ならば可能性としては複数犯もありますね。

しかしキャンパスは多少裏口回っても、誰かしら見られますから更に情報が出るでしょう。

投稿: だか | 2009/01/24 00:14

今までの憶測と違う観点で考えてみました。返り血を隠すために犯行後にコートを着て逃げたのではないか。共犯がいてドア?など指紋や跡が残らないよう、誰かがトイレや廊下に来ても大丈夫なように上手く逃がしてやった共犯がいたのか。優秀な人材はあちこちからスカウト勧誘や協力依頼が有るだろうがたまたま断った逆恨みだろうか。電柱の落書と学校のトイレで始業寸前時間にと見つかりやすい殺人をやってのける点はプロかそれとも…

投稿: ん… | 2009/01/24 07:07

成敗なのか仇討ちなのか。さっぱりわかりませんが、ともかくも殺したる!は成功した。で、後は。大金を入手したわけではないし。カン違いでありながらでも「よくやった!」とネットに書かれたわけでもないし。いずれ捜査は伸びてくるから。自首して、かくかくしかじかと余儀ないわけを陳べたら。と思うんだけど、そういう気はないか。よほど離れがたいおねーちゃんとでも一緒に暮らしている?

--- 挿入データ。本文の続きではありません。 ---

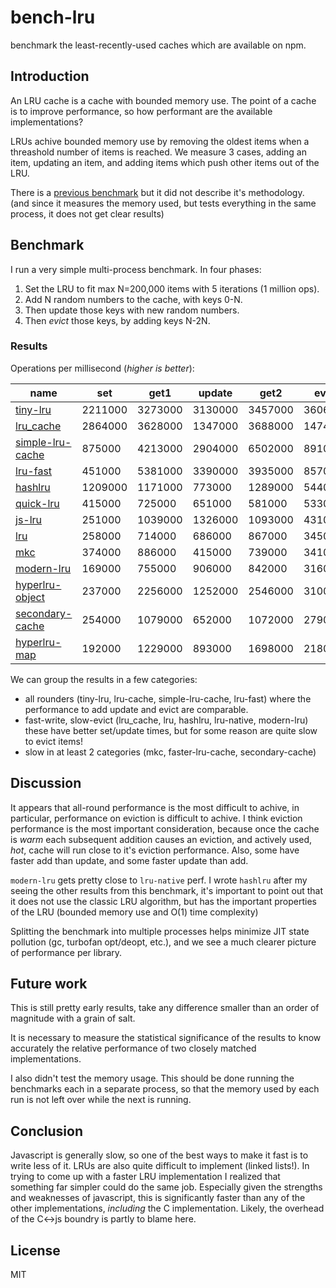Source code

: # bench-lru

benchmark the least-recently-used caches which are available on npm.

## Introduction

An LRU cache is a cache with bounded memory use.
The point of a cache is to improve performance,
so how performant are the available implementations?

LRUs achive bounded memory use by removing the oldest items when a threashold number of items
is reached. We measure 3 cases, adding an item, updating an item, and adding items
which push other items out of the LRU.

There is a [previous benchmark](https://www.npmjs.com/package/bench-cache)
but it did not describe it's methodology. (and since it measures the memory used,
but tests everything in the same process, it does not get clear results)

## Benchmark
I run a very simple multi-process benchmark. In four phases:

1. Set the LRU to fit max N=200,000 items with 5 iterations (1 million ops).
2. Add N random numbers to the cache, with keys 0-N.
3. Then update those keys with new random numbers.
4. Then _evict_ those keys, by adding keys N-2N.

### Results

Operations per millisecond (*higher is better*):

| name                                                   | set     | get1    | update  | get2    | evict   |
|--------------------------------------------------------|---------|---------|---------|---------|---------|
| [tiny-lru](https://npmjs.com/tiny-lru)                 | 2211000 | 3273000 | 3130000 | 3457000 | 3606000 |
| [lru_cache](https://npmjs.com/lru_cache)               | 2864000 | 3628000 | 1347000 | 3688000 | 1474000 |
| [simple-lru-cache](https://npmjs.com/simple-lru-cache) | 875000  | 4213000 | 2904000 | 6502000 | 891000  |
| [lru-fast](https://npmjs.com/lru-fast)                 | 451000  | 5381000 | 3390000 | 3935000 | 857000  |
| [hashlru](https://npmjs.com/hashlru)                   | 1209000 | 1171000 | 773000  | 1289000 | 544000  |
| [quick-lru](https://npmjs.com/quick-lru)               | 415000  | 725000  | 651000  | 581000  | 533000  |
| [js-lru](https://www.npmjs.com/package/quick-lru)      | 251000  | 1039000 | 1326000 | 1093000 | 431000  |
| [lru](https://npmjs.com/lru)                           | 258000  | 714000  | 686000  | 867000  | 345000  |
| [mkc](https://npmjs.com/mkc)                           | 374000  | 886000  | 415000  | 739000  | 341000  |
| [modern-lru](https://npmjs.com/modern-lru)             | 169000  | 755000  | 906000  | 842000  | 316000  |
| [hyperlru-object](https://npmjs.com/hyperlru-object)   | 237000  | 2256000 | 1252000 | 2546000 | 310000  |
| [secondary-cache](https://npmjs.com/secondary-cache)   | 254000  | 1079000 | 652000  | 1072000 | 279000  |
| [hyperlru-map](https://npmjs.com/hyperlru-map)         | 192000  | 1229000 | 893000  | 1698000 | 218000  |


We can group the results in a few categories:

* all rounders (tiny-lru, lru-cache, simple-lru-cache, lru-fast) where the performance to add update and evict are comparable.
* fast-write, slow-evict (lru_cache, lru, hashlru, lru-native, modern-lru) these have better set/update times, but for some reason are quite slow to evict items!
* slow in at least 2 categories (mkc, faster-lru-cache, secondary-cache)

## Discussion

It appears that all-round performance is the most difficult to achive, in particular,
performance on eviction is difficult to achive. I think eviction performance is the most important
consideration, because once the cache is _warm_ each subsequent addition causes an eviction,
and actively used, _hot_, cache will run close to it's eviction performance.
Also, some have faster add than update, and some faster update than add.

`modern-lru` gets pretty close to `lru-native` perf.
I wrote `hashlru` after my seeing the other results from this benchmark, it's important to point
out that it does not use the classic LRU algorithm, but has the important properties of the LRU
(bounded memory use and O(1) time complexity)

Splitting the benchmark into multiple processes helps minimize JIT state pollution (gc, turbofan opt/deopt, etc.), and we see a much clearer picture of performance per library.

## Future work

This is still pretty early results, take any difference smaller than an order of magnitude with a grain of salt.

It is necessary to measure the statistical significance of the results to know accurately the relative performance of two closely matched implementations.

I also didn't test the memory usage. This should be done running the benchmarks each in a separate process, so that the memory used by each run is not left over while the next is running.

## Conclusion

Javascript is generally slow, so one of the best ways to make it fast is to write less of it.
LRUs are also quite difficult to implement (linked lists!). In trying to come up with a faster
LRU implementation I realized that something far simpler could do the same job. Especially
given the strengths and weaknesses of javascript, this is significantly faster than any of the
other implementations, _including_ the C implementation. Likely, the overhead of the C<->js boundry
is partly to blame here.

## License

MIT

大学教職者の殺害は(筑波は除いて)広島ぐらいかなと思ったら。もう60年ほど前になるようですが、東大の歯科助教授を副手が毒殺という事件。この助教授さんも立派な方だったようで。副手さんの方も氏素性は良い方だったみたい。監獄の壁を見詰める暮らしも短い年月で終わり、その後は職業生活を全うされたようです。

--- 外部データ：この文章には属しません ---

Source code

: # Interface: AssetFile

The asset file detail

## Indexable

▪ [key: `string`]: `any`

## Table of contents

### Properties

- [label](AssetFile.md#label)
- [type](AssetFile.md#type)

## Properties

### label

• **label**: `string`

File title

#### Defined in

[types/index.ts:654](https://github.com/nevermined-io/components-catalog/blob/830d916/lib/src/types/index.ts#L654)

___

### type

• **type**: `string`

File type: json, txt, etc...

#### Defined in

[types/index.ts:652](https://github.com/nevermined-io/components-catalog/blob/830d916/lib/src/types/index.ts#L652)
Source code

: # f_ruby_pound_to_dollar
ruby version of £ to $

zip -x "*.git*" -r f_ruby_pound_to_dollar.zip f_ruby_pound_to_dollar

投稿: ナガイ | 2009/01/24 11:19

ぼくはケロちゃんの写真を評価しています。シロートにしては、水平が保たれているし。アングルいいし。ピントは。近年はピントを評価しなくなりましたが、カメラの腕は一にも二にもピントでしょう。カメラマンの究極は警察だった時代があるそうです。万一、ピントを外したり、露光を誤っていたら。報道は、バカヤロー!くびだー!で済むけど。

欲を言えば。坂道の感じですねえ。大江戸線の白い丸いタイル壁のホームからシビックセンターを経由して坂道を上るシーンを見たかったですねえ。
待ち伏せか。後をつけたか。そこは定かではありませんが、確実にヒットを狙うには、フォローかな。
もし待ち伏せなら。それは内部者にしかできないでしょう。

投稿: ナガイ | 2009/01/25 16:19

ナガイさん。
了解いたしました。いくつかご用意してみます。
坂道ばかりで撮りづらかったです。

被害者のルートとして、乗り換えを気にしなければ新宿→池袋→丸ノ内線「後楽園駅」。
乗り換え一発、単純だけど、小田急線新宿駅からけっこう歩く、地下鉄大江戸線「春日町駅」。
両方の駅から、大学までの距離は変わりません。
ただ、春日町駅の方が外へ出るのが、少々めんどくさい感じです。
自分は、後者のルートで往復してみました。
成城の駅から大学まで、容易に尾行できると感じました。
雑踏の中としても平日の午前中は、人の流れは大学方面に向かう「上り」に集中します。

ただ、こうウロウロしていて感じるのは、
目撃証言にある不審者の格好で逃走すれば、春日通り、裏道ともに、もっと目撃情報出てよいのに思いました。
今、最初の目撃証言を疑い始めております。

投稿: ケロ | 2009/01/25 17:29

内部犯人のケースでは、犯行後、同じ建物内の個室、たとえば教授室のような個人部屋に駆け込んで着替えたりすればあまり目撃されなくて済む。もしくは別の場所のトイレでも、着替えてかばんに血のついた物をつめこみ、あとは何食わぬかををして出てくれば良し(なにが良しじゃ)。警察は内部の捜査をどのくらい行ったか?